When I stood on that scale for the last time, after a recent devotion, it was a really heavy pill that I could swallow.
I did not grow up. I did not swell. Even with a few hard-earned pounds, my body was forever away from looking like the main character of a Marvel movie. It just would not happen to me and it felt like I accepted that.
That night I went home and searched the internet for stories of people like me, the hopeful words of thin men looking at how impossible it was to gain weight. And while I had found some such things in there were blog posts and articles about people with my body type who ended up with a lot of muscle. For most of them, it took years of intense daily training and strict diets – and I suddenly realized how ridiculous my six months at the gym were each week.
I wondered what it would mean to engage in this lifestyle me . For starters, I would have to sacrifice a lot to make it possible: a few extra hours a day, a ton money for supplements, the freedom to eat whatever I wanted … and all of this I enjoyed with On the other I also seriously started thinking about what I would gain from it.
Well, I would of course be completely ripped up.
But what did that do? Matter? How would my life be measurably different? If I really thought about it, I could not find a good answer. Although I was not completely in my body, I never found it problematic to get appointments. I sometimes wished I would look different, but I still had a lot of self-confidence because a nice, thoughtful person with diverse interests and a lot of ambition was doing good things in the world.
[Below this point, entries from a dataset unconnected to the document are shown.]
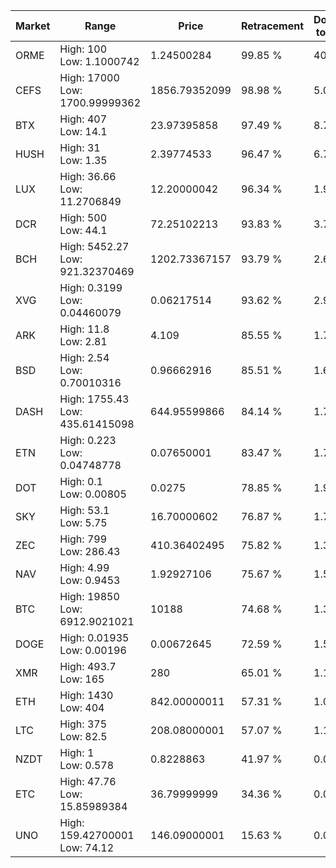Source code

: | Market | Range | Price| Retracement | Doubles to 50% |
| --- | --- | --- | --- | --- |
| ORME | High: 100<br />Low: 1.1000742 | 1.24500284 | 99.85 % | 40.60 |
| CEFS | High: 17000<br />Low: 1700.99999362 | 1856.79352099 | 98.98 % | 5.04 |
| BTX | High: 407<br />Low: 14.1 | 23.97395858 | 97.49 % | 8.78 |
| HUSH | High: 31<br />Low: 1.35 | 2.39774533 | 96.47 % | 6.75 |
| LUX | High: 36.66<br />Low: 11.2706849 | 12.20000042 | 96.34 % | 1.96 |
| DCR | High: 500<br />Low: 44.1 | 72.25102213 | 93.83 % | 3.77 |
| BCH | High: 5452.27<br />Low: 921.32370469 | 1202.73367157 | 93.79 % | 2.65 |
| XVG | High: 0.3199<br />Low: 0.04460079 | 0.06217514 | 93.62 % | 2.93 |
| ARK | High: 11.8<br />Low: 2.81 | 4.109 | 85.55 % | 1.78 |
| BSD | High: 2.54<br />Low: 0.70010316 | 0.96662916 | 85.51 % | 1.68 |
| DASH | High: 1755.43<br />Low: 435.61415098 | 644.95599866 | 84.14 % | 1.70 |
| ETN | High: 0.223<br />Low: 0.04748778 | 0.07650001 | 83.47 % | 1.77 |
| DOT | High: 0.1<br />Low: 0.00805 | 0.0275 | 78.85 % | 1.96 |
| SKY | High: 53.1<br />Low: 5.75 | 16.70000602 | 76.87 % | 1.76 |
| ZEC | High: 799<br />Low: 286.43 | 410.36402495 | 75.82 % | 1.32 |
| NAV | High: 4.99<br />Low: 0.9453 | 1.92927106 | 75.67 % | 1.54 |
| BTC | High: 19850<br />Low: 6912.9021021 | 10188 | 74.68 % | 1.31 |
| DOGE | High: 0.01935<br />Low: 0.00196 | 0.00672645 | 72.59 % | 1.58 |
| XMR | High: 493.7<br />Low: 165 | 280 | 65.01 % | 1.18 |
| ETH | High: 1430<br />Low: 404 | 842.00000011 | 57.31 % | 1.09 |
| LTC | High: 375<br />Low: 82.5 | 208.08000001 | 57.07 % | 1.10 |
| NZDT | High: 1<br />Low: 0.578 | 0.8228863 | 41.97 % | 0.00 |
| ETC | High: 47.76<br />Low: 15.85989384 | 36.79999999 | 34.36 % | 0.00 |
| UNO | High: 159.42700001<br />Low: 74.12 | 146.09000001 | 15.63 % | 0.00 |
Turns I thought I should be tall because … well, that's exactly what we should believe as men. And that's really shit.
When it became clear to me that things changed quickly. It was as if a weight were lifted from my chest (pun intended). I stopped going to the gym and went cycling, climbing, yoga and surfing. I put down the chicken and rice and ate the foods I really liked – and I realized that I loved it so much to work as a cook.
It was easy to stay physically active and do things that I enjoyed, and pretty soon I've seen serious improvements in my flexibility, strength and agility. For the first time I felt in my own body by my own standards – and it felt fantastic.
I know that this fight is not an isolated case – most people at some point their lives will compare to a fantasy body planted by a culture in their mind that promises a very close attractiveness. What gives me hope, however, is that if we resist the standards of the same-looking Kardashians and Hemsworths, we will create more room to see the true beauty in the differences of the others. But I can climb a wall, run a six-minute mile, and overcome 200 miles of wilderness with a 50-pound backpack on my back. Besides, my mother still thinks she is cute. That's healthy for me.
Andrew McMaster is a freelance writer. His work covers food culture and politics as well as anything that is random, interesting and important.